● **Your goal**:
Find the word "example" in the listing below. Copy every line that has it.

● **Records for this exercise**:
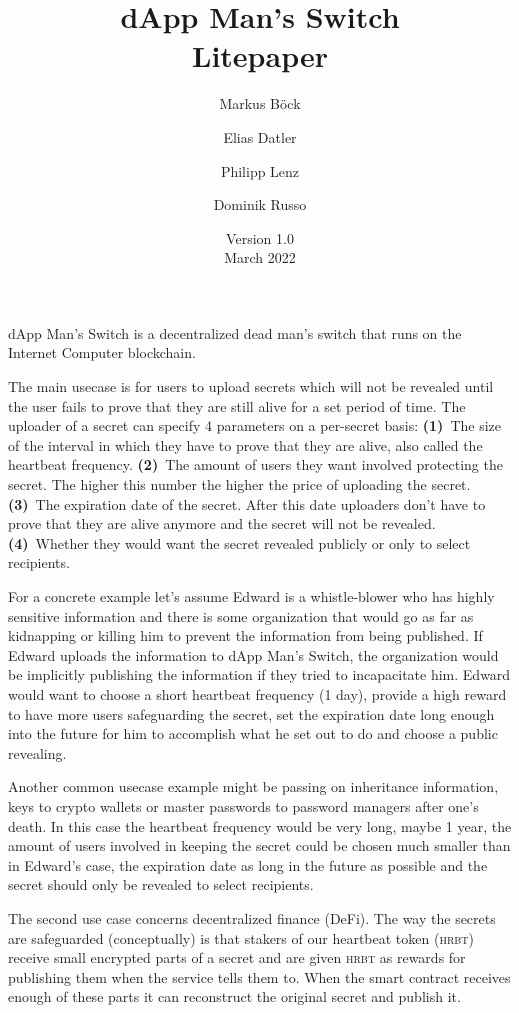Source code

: \documentclass[
  11.5pt,
  a4paper,
  USenglish
]{article}
\title{\huge dApp Man's Switch\\[5mm]\large Litepaper}
\author{
Markus Böck \and
Elias Datler \and
Philipp Lenz \and
Dominik Russo}
\date{Version 1.0\\[1mm]March 2022}
\begin{document}
\maketitle

dApp Man's Switch is a decentralized dead man's switch that runs on the Internet Computer blockchain.

The  main usecase is for users to upload secrets which will not be revealed until the user fails to prove that they are still alive for a set period of time.
The uploader of a secret can specify 4 parameters on a per-secret basis:
\textbf{(1)}~The size of the interval in which they have to prove that they are alive, also called the heartbeat frequency.
\textbf{(2)}~The amount of users they want involved protecting the secret.
The higher this number the higher the price of uploading the secret.
\textbf{(3)}~The expiration date of the secret.
After this date uploaders don't have to prove that they are alive anymore and the secret will not be revealed.
\textbf{(4)}~Whether they would want the secret revealed publicly or only to select recipients.

For a concrete example let's assume Edward is a whistle-blower who has highly sensitive information and there is some organization that would go as far as kidnapping or killing him to prevent the information from being published.
If Edward uploads the information to dApp Man's Switch, the organization would be implicitly publishing the information if they tried to incapacitate him.
Edward would want to choose a short heartbeat frequency (1 day), provide a high reward to have more users safeguarding the secret, set the expiration date long enough into the future for him to accomplish what he set out to do and choose a public revealing.

Another common usecase example might be passing on inheritance information, keys to crypto wallets or master passwords to password managers after one's death.
In this case the heartbeat frequency would be very long, maybe 1 year, the amount of users involved in keeping the secret could be chosen much smaller than in Edward's case, the expiration date as long in the future as possible and the secret should only be revealed to select recipients.

The  second use case concerns decentralized finance (DeFi).
The way the secrets are safeguarded (conceptually) is that stakers of our heartbeat token (\textsc{hrbt}) receive small encrypted parts of a secret and are given \textsc{hrbt} as rewards for publishing them when the service tells them to.
When the smart contract receives enough of these parts it can reconstruct the original secret and publish it.
\end{document}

● **Reply to the exercise**:
For a concrete example let's assume Edward is a whistle-blower who has highly sensitive information and there is some organization that would go as far as kidnapping or killing him to prevent the information from being published.
Another common usecase example might be passing on inheritance information, keys to crypto wallets or master passwords to password managers after one's death.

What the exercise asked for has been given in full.